▶ SUPPLIED MATERIAL:
--- START ---
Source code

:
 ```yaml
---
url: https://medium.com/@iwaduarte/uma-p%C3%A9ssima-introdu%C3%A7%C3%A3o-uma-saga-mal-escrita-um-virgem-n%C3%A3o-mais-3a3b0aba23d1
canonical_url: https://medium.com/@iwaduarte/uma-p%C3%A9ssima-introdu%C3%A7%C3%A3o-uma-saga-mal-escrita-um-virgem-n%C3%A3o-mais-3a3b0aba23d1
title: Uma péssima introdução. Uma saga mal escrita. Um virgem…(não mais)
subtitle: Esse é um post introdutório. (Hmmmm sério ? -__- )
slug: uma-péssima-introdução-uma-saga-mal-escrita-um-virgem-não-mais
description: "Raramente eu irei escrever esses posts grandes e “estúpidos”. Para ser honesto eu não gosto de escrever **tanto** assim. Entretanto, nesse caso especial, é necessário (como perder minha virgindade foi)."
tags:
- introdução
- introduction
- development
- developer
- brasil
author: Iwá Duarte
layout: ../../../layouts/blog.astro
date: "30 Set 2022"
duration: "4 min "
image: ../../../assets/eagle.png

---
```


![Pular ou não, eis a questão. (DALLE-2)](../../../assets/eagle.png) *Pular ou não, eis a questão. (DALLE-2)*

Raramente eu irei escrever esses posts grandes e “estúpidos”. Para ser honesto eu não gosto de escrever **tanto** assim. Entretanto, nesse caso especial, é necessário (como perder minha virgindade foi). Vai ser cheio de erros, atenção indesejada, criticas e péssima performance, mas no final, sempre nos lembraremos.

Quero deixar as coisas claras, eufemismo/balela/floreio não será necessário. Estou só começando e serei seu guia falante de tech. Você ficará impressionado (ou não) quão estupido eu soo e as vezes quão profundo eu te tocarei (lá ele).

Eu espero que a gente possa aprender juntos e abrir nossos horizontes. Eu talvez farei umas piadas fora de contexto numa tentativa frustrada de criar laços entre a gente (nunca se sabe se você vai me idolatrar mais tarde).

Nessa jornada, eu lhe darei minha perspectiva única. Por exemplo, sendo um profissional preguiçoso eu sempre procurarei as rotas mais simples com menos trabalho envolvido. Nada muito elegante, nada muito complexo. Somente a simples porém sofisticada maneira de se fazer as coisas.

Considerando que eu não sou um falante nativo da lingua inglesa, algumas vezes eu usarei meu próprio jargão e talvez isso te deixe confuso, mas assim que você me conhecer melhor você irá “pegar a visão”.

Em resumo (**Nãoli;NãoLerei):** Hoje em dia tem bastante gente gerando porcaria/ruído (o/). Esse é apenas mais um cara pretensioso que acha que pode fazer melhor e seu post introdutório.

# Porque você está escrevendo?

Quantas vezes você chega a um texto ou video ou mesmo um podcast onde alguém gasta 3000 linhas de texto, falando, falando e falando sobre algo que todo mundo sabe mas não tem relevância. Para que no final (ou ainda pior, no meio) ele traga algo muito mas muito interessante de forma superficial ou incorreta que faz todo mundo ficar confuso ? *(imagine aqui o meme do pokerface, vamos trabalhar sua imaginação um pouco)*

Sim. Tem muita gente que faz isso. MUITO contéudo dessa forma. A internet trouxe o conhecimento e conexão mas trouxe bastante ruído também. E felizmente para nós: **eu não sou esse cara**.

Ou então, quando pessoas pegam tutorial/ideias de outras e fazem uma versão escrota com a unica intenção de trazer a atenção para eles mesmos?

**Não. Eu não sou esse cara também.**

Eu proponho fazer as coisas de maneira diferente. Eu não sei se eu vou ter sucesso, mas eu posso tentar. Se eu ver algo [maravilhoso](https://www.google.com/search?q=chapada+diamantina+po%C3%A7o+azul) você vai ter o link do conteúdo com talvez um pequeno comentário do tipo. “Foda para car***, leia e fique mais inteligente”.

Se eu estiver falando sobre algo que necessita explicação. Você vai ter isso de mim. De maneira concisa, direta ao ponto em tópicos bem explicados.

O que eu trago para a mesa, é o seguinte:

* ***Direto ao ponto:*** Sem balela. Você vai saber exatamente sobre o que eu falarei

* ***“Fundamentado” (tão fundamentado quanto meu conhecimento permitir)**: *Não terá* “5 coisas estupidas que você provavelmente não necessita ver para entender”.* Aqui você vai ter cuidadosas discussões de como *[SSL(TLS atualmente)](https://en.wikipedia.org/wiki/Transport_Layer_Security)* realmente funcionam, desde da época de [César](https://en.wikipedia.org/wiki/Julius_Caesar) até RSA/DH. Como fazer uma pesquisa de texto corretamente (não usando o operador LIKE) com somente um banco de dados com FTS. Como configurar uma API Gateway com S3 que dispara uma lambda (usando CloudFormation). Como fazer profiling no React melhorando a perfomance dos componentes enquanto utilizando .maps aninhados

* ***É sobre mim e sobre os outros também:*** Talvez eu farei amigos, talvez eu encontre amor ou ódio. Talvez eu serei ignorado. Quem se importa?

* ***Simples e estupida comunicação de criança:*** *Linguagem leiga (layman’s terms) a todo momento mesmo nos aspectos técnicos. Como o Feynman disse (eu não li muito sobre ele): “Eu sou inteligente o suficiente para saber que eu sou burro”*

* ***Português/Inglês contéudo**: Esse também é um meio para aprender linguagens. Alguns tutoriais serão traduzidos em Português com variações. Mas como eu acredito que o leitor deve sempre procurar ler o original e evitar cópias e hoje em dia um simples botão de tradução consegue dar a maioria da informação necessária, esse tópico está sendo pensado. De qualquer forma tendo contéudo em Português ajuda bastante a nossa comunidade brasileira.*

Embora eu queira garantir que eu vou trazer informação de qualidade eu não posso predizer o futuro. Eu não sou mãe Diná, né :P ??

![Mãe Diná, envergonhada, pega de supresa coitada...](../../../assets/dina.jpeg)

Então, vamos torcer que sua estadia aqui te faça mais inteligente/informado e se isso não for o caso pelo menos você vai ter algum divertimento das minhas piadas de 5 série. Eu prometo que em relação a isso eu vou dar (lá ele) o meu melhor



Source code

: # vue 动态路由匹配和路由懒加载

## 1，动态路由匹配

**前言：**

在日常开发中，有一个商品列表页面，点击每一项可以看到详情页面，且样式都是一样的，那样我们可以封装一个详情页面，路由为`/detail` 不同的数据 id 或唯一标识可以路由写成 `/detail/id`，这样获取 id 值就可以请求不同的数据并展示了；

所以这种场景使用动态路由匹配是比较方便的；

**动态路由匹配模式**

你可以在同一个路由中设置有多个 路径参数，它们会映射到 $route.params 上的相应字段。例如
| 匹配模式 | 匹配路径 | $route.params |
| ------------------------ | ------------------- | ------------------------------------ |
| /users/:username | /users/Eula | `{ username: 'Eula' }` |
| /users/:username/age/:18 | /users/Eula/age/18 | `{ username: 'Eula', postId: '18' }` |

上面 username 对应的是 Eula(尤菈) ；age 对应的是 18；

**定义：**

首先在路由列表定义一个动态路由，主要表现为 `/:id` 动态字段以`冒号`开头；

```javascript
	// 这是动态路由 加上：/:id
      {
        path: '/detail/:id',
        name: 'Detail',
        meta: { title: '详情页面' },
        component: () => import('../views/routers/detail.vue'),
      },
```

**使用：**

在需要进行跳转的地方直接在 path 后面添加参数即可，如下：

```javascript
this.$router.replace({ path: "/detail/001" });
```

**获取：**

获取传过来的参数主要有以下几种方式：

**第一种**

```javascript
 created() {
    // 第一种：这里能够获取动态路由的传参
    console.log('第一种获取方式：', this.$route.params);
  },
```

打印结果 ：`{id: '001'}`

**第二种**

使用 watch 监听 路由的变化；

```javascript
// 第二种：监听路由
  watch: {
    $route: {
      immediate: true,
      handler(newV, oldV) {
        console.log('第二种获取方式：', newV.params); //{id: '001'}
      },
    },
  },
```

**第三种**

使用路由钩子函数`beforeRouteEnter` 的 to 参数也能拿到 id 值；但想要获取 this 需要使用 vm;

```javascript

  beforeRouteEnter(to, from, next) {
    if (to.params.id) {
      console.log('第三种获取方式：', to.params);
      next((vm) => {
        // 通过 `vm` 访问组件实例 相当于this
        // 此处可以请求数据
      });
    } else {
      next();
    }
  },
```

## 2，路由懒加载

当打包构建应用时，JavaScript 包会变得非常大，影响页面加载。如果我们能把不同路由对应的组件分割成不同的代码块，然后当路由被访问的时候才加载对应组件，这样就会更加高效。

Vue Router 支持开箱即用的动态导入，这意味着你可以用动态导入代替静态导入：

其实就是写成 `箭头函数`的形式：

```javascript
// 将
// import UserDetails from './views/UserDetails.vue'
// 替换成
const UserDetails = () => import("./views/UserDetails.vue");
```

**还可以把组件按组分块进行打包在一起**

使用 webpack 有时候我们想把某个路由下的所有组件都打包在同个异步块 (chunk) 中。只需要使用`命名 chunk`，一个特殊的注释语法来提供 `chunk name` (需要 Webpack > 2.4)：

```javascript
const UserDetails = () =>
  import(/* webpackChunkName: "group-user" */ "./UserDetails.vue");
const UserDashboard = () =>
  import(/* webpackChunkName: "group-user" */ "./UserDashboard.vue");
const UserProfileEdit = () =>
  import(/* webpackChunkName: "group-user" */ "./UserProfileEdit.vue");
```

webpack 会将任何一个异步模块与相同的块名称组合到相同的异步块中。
--- END ---
▶ WORK INSTRUCTION:
Please show the lines in the entries above that hold the string "isso".

▶ OUTPUT FOR THIS EXERCISE:
Considerando que eu não sou um falante nativo da lingua inglesa, algumas vezes eu usarei meu próprio jargão e talvez isso te deixe confuso, mas assim que você me conhecer melhor você irá “pegar a visão”.
Sim. Tem muita gente que faz isso. MUITO contéudo dessa forma. A internet trouxe o conhecimento e conexão mas trouxe bastante ruído também. E felizmente para nós: **eu não sou esse cara**.
Se eu estiver falando sobre algo que necessita explicação. Você vai ter isso de mim. De maneira concisa, direta ao ponto em tópicos bem explicados.
Então, vamos torcer que sua estadia aqui te faça mais inteligente/informado e se isso não for o caso pelo menos você vai ter algum divertimento das minhas piadas de 5 série. Eu prometo que em relação a isso eu vou dar (lá ele) o meu melhor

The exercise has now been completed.